Kane & Lynch 2: Dog Days
Reviewed by Brandy Shaul
Review Date Platform Genre Rating Production
2010-09-06 Xbox 360 Shooter M (Mature) Eidos / Square Enix

The original Kane & Lynch was released amidst a whirlwind of controversy, which was undoubtedly given more attention than the gameplay itself. Look past the negative media blitz, however, and you had a game that failed to succeed in many respects – for one, the lackluster controls. Skip to now, and we see Kane & Lynch 2: Dog Days, a game that no doubt improves upon the original, but still isn't perfect.

Kane & Lynch 2 starts simply. Lynch has set up an arms deal with a British gangster named Glaser, and Kane travels to Shanghai to help execute the plan. Lynch has an errand to run first, though, which is where things immediately turn to shit as you watch your "errand" take a knife to his throat. A turf war erupts, with Kane & Lynch stuck in the middle, and you'll be sent down a fairly linear path from A to B, killing basically everything in your path that moves.

The first thing that becomes immediately apparent here is that the game is incredibly unforgiving. Rush too far ahead of Kane, and you’ll be turned into Swiss cheese from the machine gun fire tearing through you from six different directions. Cover is your friend - nay, an absolute necessity, and it is in your dedication in utilizing the game's cover system that is arguably the largest factor in determining whether or not you survive your ordeal. That and a little bit of luck.

Enemies are absolute sponges, soaking up bullet after bullet without being so much as dazed, while you or Kane can die in just a few shots, turning the tables upside down from the norm. This is mostly due to the fact that your starter weapons are absolute garbage, forcing you to pick up munitions from fallen enemies. The game is hard to start with, and while the weapon variety is decent, the lack of proper aiming to start makes things feel harder than they already would otherwise.

On the technical side of things, Kane & Lynch 2 excels graphically. The shaky-cam makes the cutscenes seem more real - as though you're tagging along through an experience that is actually happening, rather than an overly scripted Hollywood film. The entire look and feel of Shanghai is dirty, grimy and unkempt. The game is gory, filled with the expected overload of cursing, and if you play for long enough, you'll see the body count in front of you climb into the hundreds.

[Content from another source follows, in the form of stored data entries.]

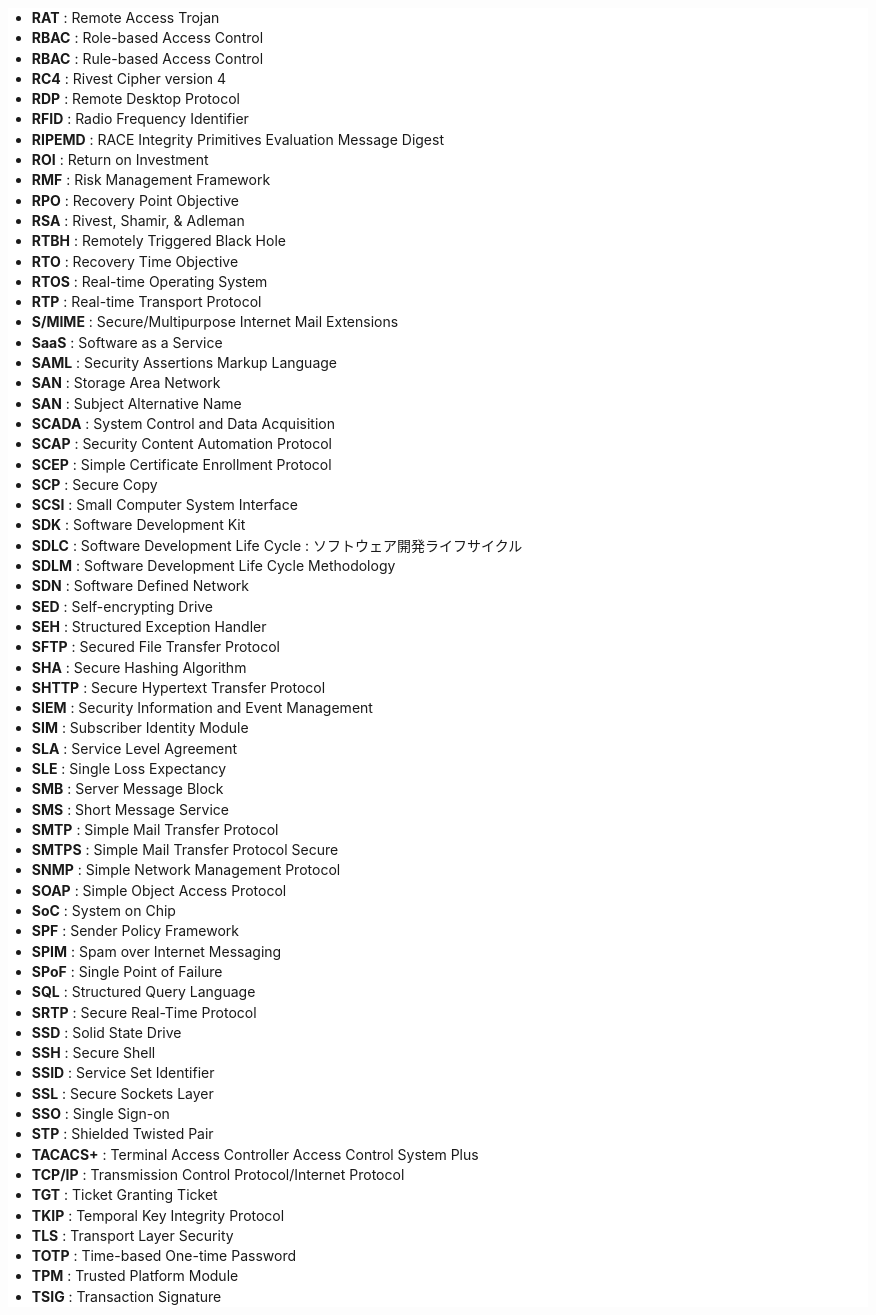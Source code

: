 - **RAT** : Remote Access Trojan
- **RBAC** : Role-based Access Control
- **RBAC** : Rule-based Access Control
- **RC4** : Rivest Cipher version 4
- **RDP** : Remote Desktop Protocol
- **RFID** : Radio Frequency Identifier
- **RIPEMD** : RACE Integrity Primitives Evaluation Message Digest
- **ROI** : Return on Investment
- **RMF** : Risk Management Framework
- **RPO** : Recovery Point Objective
- **RSA** : Rivest, Shamir, & Adleman
- **RTBH** : Remotely Triggered Black Hole
- **RTO** : Recovery Time Objective
- **RTOS** : Real-time Operating System
- **RTP** : Real-time Transport Protocol
- **S/MIME** : Secure/Multipurpose Internet Mail Extensions
- **SaaS** : Software as a Service
- **SAML** : Security Assertions Markup Language
- **SAN** : Storage Area Network
- **SAN** : Subject Alternative Name
- **SCADA** : System Control and Data Acquisition
- **SCAP** : Security Content Automation Protocol
- **SCEP** : Simple Certificate Enrollment Protocol
- **SCP** : Secure Copy
- **SCSI** : Small Computer System Interface
- **SDK** : Software Development Kit
- **SDLC** : Software Development Life Cycle : ソフトウェア開発ライフサイクル
- **SDLM** : Software Development Life Cycle Methodology
- **SDN** : Software Defined Network
- **SED** : Self-encrypting Drive
- **SEH** : Structured Exception Handler
- **SFTP** : Secured File Transfer Protocol
- **SHA** : Secure Hashing Algorithm
- **SHTTP** : Secure Hypertext Transfer Protocol
- **SIEM** : Security Information and Event Management
- **SIM** : Subscriber Identity Module
- **SLA** : Service Level Agreement
- **SLE** : Single Loss Expectancy
- **SMB** : Server Message Block
- **SMS** : Short Message Service
- **SMTP** : Simple Mail Transfer Protocol
- **SMTPS** : Simple Mail Transfer Protocol Secure
- **SNMP** : Simple Network Management Protocol
- **SOAP** : Simple Object Access Protocol
- **SoC** : System on Chip
- **SPF** : Sender Policy Framework
- **SPIM** : Spam over Internet Messaging
- **SPoF** : Single Point of Failure
- **SQL** : Structured Query Language
- **SRTP** : Secure Real-Time Protocol
- **SSD** : Solid State Drive
- **SSH** : Secure Shell
- **SSID** : Service Set Identifier
- **SSL** : Secure Sockets Layer
- **SSO** : Single Sign-on
- **STP** : Shielded Twisted Pair
- **TACACS+** : Terminal Access Controller Access Control System Plus
- **TCP/IP** : Transmission Control Protocol/Internet Protocol
- **TGT** : Ticket Granting Ticket
- **TKIP** : Temporal Key Integrity Protocol
- **TLS** : Transport Layer Security
- **TOTP** : Time-based One-time Password
- **TPM** : Trusted Platform Module
- **TSIG** : Transaction Signature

As for the multiplayer modes, they are a bit hit or miss, depending on your own expectations, as they add even more focus to the "find cover and only shoot with the coast is clear" ideology. Multiple modes are available, including Fragile Alliance (you'll work together until one player becomes greedy enough to make a break for it, which is the trigger for all hell to break loose), Cops & Robbers, and Undercover Cop (one player is assigned the role of the undercover cop, and must try to foil any plots before they succeed, while the true criminals must pick out the rat and eliminate them before their plan is ruined). Arcade mode is also available, but here the game takes those multiplayer modes and populates them with bots.

All told, the improved and simplistic controls make Kane & Lynch 2: Dog Days an instant improvement over its predecessor, but the game's difficulty can almost be too much at times, which is a flaw just as glaring as the faulty controls in the first. Is the game horrible? It most certainly isn't. What Kane & Lynch 2 is, however, is an average third-person-shooter that will be best experienced as a rental, or when purchased after a price break.